Law and Policy and History
Is Spam Free Speech?
The protection of free speech guaranteed in the First Amendment is one of the most cherished — and familiar —rights Americans enjoy. Less well-known to the average citizen are legislative acts and various court rulings that make distinctions between types of “free speech.”
In an age when smartphones and social media networks are ubiquitous, there is no shortage of speech from commercial firms directed to individuals. Unsurprisingly, perhaps, some commercial enterprises abuse their access with potential consumers in the form of spam.
Spam, defined as unsolicited commercial email, has grown dramatically as widespread uses of electronic devices drove connectivity wider and deeper among all segments of the public. State laws attempting to give the public relief from spammers date back to the early days of the internet. Nevada, in 1997, was the first state to enact legislation against spammers. As more states gradually weighed in over the years to control a growing problem, two patterns in legislation emerged.

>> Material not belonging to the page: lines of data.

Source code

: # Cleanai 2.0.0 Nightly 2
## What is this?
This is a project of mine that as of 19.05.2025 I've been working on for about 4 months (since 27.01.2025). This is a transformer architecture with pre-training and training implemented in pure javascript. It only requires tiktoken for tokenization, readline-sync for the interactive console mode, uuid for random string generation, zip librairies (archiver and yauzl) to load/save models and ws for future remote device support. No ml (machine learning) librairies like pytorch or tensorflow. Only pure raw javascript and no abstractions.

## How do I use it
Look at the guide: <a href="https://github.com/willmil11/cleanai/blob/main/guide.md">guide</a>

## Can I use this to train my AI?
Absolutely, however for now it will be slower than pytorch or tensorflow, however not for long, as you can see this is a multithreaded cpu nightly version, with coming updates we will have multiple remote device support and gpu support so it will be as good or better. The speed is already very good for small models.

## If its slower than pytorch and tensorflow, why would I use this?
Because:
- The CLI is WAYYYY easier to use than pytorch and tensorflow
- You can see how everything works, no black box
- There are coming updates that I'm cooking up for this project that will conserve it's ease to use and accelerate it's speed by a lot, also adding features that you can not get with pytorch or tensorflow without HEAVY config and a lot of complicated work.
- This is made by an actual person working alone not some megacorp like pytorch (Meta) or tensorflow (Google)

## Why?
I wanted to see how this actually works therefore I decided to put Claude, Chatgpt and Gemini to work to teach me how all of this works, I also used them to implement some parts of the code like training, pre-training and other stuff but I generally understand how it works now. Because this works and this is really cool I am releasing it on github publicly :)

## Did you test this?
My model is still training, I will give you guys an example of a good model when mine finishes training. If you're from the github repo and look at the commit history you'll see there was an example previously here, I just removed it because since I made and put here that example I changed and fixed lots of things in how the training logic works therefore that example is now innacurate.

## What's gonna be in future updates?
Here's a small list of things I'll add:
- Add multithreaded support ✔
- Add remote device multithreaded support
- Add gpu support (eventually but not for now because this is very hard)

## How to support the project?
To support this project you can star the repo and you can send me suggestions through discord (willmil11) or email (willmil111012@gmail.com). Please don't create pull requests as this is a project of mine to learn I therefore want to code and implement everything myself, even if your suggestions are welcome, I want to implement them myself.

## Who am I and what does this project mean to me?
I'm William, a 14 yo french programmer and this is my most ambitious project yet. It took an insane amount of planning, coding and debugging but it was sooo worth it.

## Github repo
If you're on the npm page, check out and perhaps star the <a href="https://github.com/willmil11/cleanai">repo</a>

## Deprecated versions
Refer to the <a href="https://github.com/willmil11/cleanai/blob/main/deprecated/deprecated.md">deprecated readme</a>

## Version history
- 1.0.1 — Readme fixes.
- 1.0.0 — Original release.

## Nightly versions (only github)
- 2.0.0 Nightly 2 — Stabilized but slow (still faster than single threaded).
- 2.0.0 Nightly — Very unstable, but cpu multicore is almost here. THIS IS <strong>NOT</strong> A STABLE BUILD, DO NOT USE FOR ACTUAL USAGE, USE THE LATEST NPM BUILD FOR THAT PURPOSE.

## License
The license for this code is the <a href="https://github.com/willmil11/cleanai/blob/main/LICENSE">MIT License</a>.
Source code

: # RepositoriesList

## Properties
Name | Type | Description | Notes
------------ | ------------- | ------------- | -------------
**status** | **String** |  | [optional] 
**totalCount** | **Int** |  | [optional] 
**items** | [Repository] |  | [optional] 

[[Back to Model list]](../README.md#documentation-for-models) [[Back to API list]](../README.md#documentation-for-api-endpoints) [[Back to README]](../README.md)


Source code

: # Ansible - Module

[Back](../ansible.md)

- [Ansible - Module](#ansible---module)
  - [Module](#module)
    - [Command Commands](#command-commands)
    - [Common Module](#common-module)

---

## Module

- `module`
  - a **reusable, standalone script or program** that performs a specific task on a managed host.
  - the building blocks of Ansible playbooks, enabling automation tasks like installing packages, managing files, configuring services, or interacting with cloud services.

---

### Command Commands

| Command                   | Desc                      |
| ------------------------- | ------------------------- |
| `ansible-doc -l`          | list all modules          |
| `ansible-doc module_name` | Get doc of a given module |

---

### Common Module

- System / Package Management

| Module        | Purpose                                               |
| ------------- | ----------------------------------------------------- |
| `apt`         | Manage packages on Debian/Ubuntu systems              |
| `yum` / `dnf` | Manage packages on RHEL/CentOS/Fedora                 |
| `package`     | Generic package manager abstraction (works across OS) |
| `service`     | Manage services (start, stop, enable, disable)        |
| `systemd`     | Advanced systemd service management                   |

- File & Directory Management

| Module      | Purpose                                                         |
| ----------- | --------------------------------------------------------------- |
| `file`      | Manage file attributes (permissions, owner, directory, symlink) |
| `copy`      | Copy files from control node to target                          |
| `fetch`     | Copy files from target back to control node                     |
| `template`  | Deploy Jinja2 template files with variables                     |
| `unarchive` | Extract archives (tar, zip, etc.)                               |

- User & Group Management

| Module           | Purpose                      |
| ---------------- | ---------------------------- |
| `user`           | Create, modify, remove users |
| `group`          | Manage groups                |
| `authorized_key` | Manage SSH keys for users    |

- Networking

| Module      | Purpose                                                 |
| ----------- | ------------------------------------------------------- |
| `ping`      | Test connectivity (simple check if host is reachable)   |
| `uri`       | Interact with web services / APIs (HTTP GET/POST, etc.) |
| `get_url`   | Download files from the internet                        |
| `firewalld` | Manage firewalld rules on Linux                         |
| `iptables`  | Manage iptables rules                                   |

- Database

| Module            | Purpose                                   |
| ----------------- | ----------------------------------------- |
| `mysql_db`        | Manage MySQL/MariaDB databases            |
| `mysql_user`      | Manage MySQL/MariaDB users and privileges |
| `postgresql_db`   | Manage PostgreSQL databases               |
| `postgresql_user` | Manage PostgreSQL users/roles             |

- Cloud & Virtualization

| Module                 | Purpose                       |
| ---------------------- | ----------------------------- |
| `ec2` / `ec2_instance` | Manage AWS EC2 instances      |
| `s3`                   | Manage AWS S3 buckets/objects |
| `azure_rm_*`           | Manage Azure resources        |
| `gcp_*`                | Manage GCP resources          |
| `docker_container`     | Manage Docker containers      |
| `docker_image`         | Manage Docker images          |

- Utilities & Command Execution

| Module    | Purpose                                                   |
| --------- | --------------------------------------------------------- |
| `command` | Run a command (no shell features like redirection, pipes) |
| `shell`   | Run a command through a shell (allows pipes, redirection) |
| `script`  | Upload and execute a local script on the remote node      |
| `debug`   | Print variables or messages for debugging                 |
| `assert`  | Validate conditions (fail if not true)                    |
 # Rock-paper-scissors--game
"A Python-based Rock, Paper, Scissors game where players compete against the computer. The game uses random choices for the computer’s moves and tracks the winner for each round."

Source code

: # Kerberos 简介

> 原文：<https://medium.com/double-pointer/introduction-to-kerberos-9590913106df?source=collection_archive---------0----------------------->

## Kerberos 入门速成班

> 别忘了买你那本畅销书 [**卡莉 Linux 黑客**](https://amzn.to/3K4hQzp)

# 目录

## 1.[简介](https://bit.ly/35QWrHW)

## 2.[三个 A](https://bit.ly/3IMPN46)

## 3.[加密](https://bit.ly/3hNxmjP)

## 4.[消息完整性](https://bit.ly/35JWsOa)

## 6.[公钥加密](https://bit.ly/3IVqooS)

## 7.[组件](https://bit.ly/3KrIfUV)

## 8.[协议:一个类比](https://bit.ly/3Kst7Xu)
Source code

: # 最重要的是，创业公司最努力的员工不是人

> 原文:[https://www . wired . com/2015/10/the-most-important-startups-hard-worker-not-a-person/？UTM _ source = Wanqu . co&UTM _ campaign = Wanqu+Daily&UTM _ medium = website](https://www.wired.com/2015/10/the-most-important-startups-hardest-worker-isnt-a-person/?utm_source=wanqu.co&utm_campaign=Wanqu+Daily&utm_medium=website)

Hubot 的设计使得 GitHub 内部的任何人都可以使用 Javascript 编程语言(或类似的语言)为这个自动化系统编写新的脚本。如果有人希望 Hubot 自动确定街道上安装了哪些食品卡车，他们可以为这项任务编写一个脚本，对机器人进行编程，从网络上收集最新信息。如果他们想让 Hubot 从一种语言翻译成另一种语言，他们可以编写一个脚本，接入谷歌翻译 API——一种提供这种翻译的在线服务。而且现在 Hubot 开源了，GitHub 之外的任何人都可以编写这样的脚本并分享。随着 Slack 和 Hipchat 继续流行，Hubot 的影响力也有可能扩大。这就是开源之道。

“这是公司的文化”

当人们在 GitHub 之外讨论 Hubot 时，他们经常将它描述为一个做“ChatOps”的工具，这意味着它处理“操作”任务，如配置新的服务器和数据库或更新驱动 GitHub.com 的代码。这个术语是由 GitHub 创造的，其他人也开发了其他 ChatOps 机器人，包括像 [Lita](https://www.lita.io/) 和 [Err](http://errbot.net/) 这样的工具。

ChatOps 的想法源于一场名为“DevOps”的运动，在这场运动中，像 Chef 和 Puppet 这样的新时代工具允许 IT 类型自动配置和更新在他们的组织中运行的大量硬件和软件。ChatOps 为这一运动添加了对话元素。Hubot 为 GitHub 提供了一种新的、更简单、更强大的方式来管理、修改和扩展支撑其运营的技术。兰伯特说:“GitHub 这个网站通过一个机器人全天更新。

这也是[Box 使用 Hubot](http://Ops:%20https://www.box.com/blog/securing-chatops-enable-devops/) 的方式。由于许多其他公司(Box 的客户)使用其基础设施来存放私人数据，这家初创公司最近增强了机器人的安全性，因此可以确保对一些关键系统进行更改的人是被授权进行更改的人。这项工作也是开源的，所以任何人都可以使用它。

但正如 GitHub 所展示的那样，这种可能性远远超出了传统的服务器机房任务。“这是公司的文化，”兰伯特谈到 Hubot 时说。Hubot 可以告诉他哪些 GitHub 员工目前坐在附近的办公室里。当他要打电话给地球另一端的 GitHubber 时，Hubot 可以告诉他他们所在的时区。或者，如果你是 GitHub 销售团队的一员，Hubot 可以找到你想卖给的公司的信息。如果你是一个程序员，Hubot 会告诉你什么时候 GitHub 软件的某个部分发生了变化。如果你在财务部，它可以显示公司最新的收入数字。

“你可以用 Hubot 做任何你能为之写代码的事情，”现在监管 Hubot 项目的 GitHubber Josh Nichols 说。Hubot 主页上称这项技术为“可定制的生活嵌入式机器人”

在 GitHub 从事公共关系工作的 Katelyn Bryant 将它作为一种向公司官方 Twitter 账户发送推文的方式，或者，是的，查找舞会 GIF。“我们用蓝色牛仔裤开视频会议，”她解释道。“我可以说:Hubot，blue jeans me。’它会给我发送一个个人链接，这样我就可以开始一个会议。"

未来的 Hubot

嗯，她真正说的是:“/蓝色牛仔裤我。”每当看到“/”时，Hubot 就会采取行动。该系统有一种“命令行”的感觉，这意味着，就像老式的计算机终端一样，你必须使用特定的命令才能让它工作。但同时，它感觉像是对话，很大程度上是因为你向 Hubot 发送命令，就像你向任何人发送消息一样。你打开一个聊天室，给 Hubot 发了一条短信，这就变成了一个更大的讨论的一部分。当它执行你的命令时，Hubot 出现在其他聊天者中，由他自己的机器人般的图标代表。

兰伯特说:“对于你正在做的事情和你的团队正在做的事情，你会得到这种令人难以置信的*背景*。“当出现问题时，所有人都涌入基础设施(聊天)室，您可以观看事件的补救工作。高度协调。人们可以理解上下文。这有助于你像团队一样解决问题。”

Some states focused their efforts on consumer protection aspects of spam. Other states were more explicit in wording anti-spam statutes to cover unsolicited email more broadly.
The federal government was also not idle on the spam issue. Congress passed the Controlling the Assault of Non-Solicited Pornography and Market Act of 2003 (CAN-SPAM). It was under the provisions of CAN-SPAM that one notorious spammer, Sanford Wallace, found himself sentenced to two-and one-half years in federal prison. Wallace had been a chronic spammer since the early 1990s, starting with spam faxes before graduating to spam emails. From 2008 through 2009, Wallace sent more than 27 million unsolicited Facebook messages. He also accessed more than half a million Facebook accounts, gained personal information, and sent spam to Facebook users’ friends lists, pocketing money earned from traffic directed to other websites whose addresses were embedded in the Facebook messages. Wallace received his relatively light sentence by pleading guilty to one count of fraud, but lost a series of civil lawsuits for his activities.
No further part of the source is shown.